No cause can justify the abuse of human rights.
In August 2001, Irene Khan became the first women, the first Asian and the first Muslim to head Amnesty International’s million person strong human rights movement.
She’s had a challenging first year on the job: the horrifying attacks against the U.S., the new “war on terrorism,” and increased violence against civilians in Israel and the Occupied Territories, Colombia and other countries.
Khan’s focus - like Amnesty International’s - has been to put people first. “Human rights violations are not committed against the ‘other side’ but against a mother, a sister, a brother, a son,” she says. “Our challenge is to [stand] in solidarity with the victims, to know their names, their faces, their identities, their stories.”
Born in Bangladesh, Khan has worked in many countries for the rights of refugees and displaced persons.
Since joining Amnesty, she has traveled the world to bear witness to the experiences of those whose basic rights have come under attack - and to voice an alternative vision to the new “war on terrorism.”

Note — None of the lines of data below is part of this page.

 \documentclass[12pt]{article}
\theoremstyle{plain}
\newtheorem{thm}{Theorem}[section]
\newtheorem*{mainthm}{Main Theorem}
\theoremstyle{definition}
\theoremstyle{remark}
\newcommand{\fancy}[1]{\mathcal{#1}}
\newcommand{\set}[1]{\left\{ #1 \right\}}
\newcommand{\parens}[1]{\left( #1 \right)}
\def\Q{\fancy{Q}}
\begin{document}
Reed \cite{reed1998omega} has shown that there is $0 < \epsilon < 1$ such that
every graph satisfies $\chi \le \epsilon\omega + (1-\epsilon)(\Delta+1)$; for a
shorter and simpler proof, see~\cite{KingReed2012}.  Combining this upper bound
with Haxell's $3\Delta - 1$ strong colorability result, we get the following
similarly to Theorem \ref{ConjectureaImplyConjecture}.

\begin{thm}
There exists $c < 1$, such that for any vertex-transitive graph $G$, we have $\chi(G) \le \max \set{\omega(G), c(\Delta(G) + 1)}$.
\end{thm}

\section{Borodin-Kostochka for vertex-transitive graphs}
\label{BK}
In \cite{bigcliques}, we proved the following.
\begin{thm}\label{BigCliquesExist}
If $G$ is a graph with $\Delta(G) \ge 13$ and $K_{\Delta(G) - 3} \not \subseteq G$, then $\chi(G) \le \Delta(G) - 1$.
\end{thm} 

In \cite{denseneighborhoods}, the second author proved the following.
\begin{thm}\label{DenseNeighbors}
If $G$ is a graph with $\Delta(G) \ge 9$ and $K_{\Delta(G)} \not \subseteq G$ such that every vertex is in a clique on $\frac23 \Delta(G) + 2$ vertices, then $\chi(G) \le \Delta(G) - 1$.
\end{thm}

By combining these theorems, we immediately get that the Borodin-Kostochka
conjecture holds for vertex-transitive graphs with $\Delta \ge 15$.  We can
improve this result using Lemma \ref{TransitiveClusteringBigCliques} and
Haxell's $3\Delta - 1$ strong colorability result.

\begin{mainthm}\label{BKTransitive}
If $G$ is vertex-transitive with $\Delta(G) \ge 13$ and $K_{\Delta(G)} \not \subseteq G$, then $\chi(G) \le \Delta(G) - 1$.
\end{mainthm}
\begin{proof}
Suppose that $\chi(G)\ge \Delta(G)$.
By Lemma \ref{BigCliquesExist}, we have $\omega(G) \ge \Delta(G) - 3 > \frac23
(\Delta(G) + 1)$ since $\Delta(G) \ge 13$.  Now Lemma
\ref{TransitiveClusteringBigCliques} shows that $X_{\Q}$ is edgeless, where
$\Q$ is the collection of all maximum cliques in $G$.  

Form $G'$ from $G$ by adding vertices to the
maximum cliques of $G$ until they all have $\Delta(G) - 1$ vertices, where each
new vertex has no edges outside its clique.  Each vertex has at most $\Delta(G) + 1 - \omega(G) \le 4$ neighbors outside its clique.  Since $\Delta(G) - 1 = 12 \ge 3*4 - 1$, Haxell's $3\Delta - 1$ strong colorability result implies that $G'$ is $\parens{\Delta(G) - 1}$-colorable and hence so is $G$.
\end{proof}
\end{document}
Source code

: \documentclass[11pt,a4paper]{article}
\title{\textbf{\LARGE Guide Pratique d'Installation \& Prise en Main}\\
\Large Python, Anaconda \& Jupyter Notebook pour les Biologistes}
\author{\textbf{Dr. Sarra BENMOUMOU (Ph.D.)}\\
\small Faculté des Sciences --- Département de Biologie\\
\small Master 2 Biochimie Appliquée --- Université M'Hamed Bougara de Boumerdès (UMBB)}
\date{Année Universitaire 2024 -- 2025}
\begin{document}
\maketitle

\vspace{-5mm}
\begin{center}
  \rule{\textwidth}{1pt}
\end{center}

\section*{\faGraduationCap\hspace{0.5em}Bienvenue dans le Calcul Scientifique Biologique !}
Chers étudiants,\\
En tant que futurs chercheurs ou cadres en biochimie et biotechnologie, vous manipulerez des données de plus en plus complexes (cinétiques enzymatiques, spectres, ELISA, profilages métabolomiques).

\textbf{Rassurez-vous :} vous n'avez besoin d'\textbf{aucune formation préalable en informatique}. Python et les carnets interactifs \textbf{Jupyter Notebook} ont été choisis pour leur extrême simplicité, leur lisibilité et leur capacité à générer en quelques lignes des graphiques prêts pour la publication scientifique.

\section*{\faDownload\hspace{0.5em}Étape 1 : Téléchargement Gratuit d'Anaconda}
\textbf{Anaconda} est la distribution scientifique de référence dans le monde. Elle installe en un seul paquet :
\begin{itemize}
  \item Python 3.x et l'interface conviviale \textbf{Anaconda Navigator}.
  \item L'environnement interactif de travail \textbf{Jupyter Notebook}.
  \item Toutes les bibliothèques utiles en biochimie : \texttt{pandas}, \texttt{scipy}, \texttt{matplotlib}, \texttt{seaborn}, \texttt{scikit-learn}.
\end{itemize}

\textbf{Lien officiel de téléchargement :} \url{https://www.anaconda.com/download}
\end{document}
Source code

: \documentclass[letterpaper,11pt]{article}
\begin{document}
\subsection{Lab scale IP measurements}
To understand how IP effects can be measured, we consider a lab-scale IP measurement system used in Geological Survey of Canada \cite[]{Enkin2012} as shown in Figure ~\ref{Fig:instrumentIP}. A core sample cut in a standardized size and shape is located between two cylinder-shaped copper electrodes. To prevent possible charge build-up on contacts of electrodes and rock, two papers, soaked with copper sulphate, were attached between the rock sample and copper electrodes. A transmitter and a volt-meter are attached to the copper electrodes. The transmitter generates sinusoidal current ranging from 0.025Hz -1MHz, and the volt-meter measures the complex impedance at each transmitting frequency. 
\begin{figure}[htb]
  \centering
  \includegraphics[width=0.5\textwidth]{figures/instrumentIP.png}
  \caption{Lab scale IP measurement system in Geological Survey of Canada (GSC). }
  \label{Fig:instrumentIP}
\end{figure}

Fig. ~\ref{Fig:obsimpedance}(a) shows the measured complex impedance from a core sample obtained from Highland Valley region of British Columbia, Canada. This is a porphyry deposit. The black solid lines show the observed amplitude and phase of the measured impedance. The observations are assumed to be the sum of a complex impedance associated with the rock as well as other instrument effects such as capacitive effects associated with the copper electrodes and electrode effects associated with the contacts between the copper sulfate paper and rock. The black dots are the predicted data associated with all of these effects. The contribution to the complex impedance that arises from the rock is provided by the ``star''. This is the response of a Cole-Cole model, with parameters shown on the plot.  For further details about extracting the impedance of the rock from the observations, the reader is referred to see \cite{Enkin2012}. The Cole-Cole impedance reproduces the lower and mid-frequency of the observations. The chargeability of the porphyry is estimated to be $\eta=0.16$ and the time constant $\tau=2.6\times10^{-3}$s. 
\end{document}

Lighting Human Rights Day candles with Afghan refugee children in Pakistan on December 10, 2001, Khan said that “The world does not need a war against ‘terrorism’, it needs a culture of peace based on human rights for all.”
Listening to the stories of injured Palestinian and Israeli civilians in the spring of 2002, she stressed that “There is no excuse for human rights abuse, whether in the name of security or in the name of liberation.”
Throughout her travels, Khan has pointed to governments - China, Egypt, Zimbabwe and others - that are using the “anti-terrorism” bandwagon to violently stifle political dissent. And each time her fundamental message has been clear and unequivocal: “No cause can justify the abuse of human rights.”